Work instruction
Output all of the entries exactly as they are given.
___ The records
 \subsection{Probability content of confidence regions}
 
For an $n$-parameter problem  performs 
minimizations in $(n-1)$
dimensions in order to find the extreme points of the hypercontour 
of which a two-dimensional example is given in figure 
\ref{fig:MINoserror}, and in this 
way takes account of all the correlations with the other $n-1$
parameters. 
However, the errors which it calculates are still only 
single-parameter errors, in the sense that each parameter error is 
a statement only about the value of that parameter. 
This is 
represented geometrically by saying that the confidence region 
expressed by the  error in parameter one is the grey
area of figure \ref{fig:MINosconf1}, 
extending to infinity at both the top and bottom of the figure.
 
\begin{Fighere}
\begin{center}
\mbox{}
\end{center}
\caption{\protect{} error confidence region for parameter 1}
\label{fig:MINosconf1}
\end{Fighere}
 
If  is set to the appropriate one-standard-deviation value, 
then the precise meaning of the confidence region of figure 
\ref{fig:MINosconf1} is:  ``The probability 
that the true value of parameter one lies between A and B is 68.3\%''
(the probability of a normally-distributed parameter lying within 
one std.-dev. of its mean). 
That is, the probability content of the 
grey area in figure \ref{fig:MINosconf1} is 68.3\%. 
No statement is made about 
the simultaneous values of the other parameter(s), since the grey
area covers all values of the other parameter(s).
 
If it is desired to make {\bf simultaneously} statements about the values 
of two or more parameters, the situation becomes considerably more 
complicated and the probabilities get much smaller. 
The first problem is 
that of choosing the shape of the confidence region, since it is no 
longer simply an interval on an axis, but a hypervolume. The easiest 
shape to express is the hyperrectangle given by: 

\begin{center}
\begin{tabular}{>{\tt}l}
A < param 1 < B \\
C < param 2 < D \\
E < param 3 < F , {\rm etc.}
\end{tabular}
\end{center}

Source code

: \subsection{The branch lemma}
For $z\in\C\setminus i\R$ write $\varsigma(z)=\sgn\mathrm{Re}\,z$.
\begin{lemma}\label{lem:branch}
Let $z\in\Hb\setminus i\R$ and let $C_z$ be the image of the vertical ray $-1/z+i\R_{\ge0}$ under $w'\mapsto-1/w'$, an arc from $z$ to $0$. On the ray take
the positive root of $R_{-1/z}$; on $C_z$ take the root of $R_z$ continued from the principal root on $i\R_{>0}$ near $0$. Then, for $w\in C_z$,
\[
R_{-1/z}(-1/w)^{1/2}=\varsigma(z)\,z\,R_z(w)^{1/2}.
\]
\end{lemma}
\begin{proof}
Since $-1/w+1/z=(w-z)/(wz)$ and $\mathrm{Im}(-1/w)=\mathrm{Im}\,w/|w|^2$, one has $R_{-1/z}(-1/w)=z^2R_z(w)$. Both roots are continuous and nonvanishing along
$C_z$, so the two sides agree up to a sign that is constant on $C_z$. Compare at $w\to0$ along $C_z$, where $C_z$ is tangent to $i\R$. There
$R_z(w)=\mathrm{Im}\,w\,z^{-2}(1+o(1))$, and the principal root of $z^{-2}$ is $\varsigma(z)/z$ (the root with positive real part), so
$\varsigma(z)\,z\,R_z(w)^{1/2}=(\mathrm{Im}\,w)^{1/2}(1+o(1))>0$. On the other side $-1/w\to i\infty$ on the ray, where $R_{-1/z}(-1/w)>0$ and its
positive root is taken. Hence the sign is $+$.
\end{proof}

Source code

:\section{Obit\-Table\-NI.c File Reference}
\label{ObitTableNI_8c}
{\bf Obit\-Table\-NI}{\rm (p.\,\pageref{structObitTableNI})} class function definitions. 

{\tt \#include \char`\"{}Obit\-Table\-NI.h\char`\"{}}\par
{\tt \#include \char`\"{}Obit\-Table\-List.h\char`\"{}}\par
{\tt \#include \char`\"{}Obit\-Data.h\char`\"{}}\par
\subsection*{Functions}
______
Completed exercise
 \subsection{Probability content of confidence regions}
 
For an $n$-parameter problem  performs 
minimizations in $(n-1)$
dimensions in order to find the extreme points of the hypercontour 
of which a two-dimensional example is given in figure 
\ref{fig:MINoserror}, and in this 
way takes account of all the correlations with the other $n-1$
parameters. 
However, the errors which it calculates are still only 
single-parameter errors, in the sense that each parameter error is 
a statement only about the value of that parameter. 
This is 
represented geometrically by saying that the confidence region 
expressed by the  error in parameter one is the grey
area of figure \ref{fig:MINosconf1}, 
extending to infinity at both the top and bottom of the figure.
 
\begin{Fighere}
\begin{center}
\mbox{}
\end{center}
\caption{\protect{} error confidence region for parameter 1}
\label{fig:MINosconf1}
\end{Fighere}
 
If  is set to the appropriate one-standard-deviation value, 
then the precise meaning of the confidence region of figure 
\ref{fig:MINosconf1} is:  ``The probability 
that the true value of parameter one lies between A and B is 68.3\%''
(the probability of a normally-distributed parameter lying within 
one std.-dev. of its mean). 
That is, the probability content of the 
grey area in figure \ref{fig:MINosconf1} is 68.3\%. 
No statement is made about 
the simultaneous values of the other parameter(s), since the grey
area covers all values of the other parameter(s).
 
If it is desired to make {\bf simultaneously} statements about the values 
of two or more parameters, the situation becomes considerably more 
complicated and the probabilities get much smaller. 
The first problem is 
that of choosing the shape of the confidence region, since it is no 
longer simply an interval on an axis, but a hypervolume. The easiest 
shape to express is the hyperrectangle given by: 

\begin{center}
\begin{tabular}{>{\tt}l}
A < param 1 < B \\
C < param 2 < D \\
E < param 3 < F , {\rm etc.}
\end{tabular}
\end{center}

Source code

: \subsection{The branch lemma}
For $z\in\C\setminus i\R$ write $\varsigma(z)=\sgn\mathrm{Re}\,z$.
\begin{lemma}\label{lem:branch}
Let $z\in\Hb\setminus i\R$ and let $C_z$ be the image of the vertical ray $-1/z+i\R_{\ge0}$ under $w'\mapsto-1/w'$, an arc from $z$ to $0$. On the ray take
the positive root of $R_{-1/z}$; on $C_z$ take the root of $R_z$ continued from the principal root on $i\R_{>0}$ near $0$. Then, for $w\in C_z$,
\[
R_{-1/z}(-1/w)^{1/2}=\varsigma(z)\,z\,R_z(w)^{1/2}.
\]
\end{lemma}
\begin{proof}
Since $-1/w+1/z=(w-z)/(wz)$ and $\mathrm{Im}(-1/w)=\mathrm{Im}\,w/|w|^2$, one has $R_{-1/z}(-1/w)=z^2R_z(w)$. Both roots are continuous and nonvanishing along
$C_z$, so the two sides agree up to a sign that is constant on $C_z$. Compare at $w\to0$ along $C_z$, where $C_z$ is tangent to $i\R$. There
$R_z(w)=\mathrm{Im}\,w\,z^{-2}(1+o(1))$, and the principal root of $z^{-2}$ is $\varsigma(z)/z$ (the root with positive real part), so
$\varsigma(z)\,z\,R_z(w)^{1/2}=(\mathrm{Im}\,w)^{1/2}(1+o(1))>0$. On the other side $-1/w\to i\infty$ on the ray, where $R_{-1/z}(-1/w)>0$ and its
positive root is taken. Hence the sign is $+$.
\end{proof}

Source code

:\section{Obit\-Table\-NI.c File Reference}
\label{ObitTableNI_8c}
{\bf Obit\-Table\-NI}{\rm (p.\,\pageref{structObitTableNI})} class function definitions. 

{\tt \#include \char`\"{}Obit\-Table\-NI.h\char`\"{}}\par
{\tt \#include \char`\"{}Obit\-Table\-List.h\char`\"{}}\par
{\tt \#include \char`\"{}Obit\-Data.h\char`\"{}}\par
\subsection*{Functions}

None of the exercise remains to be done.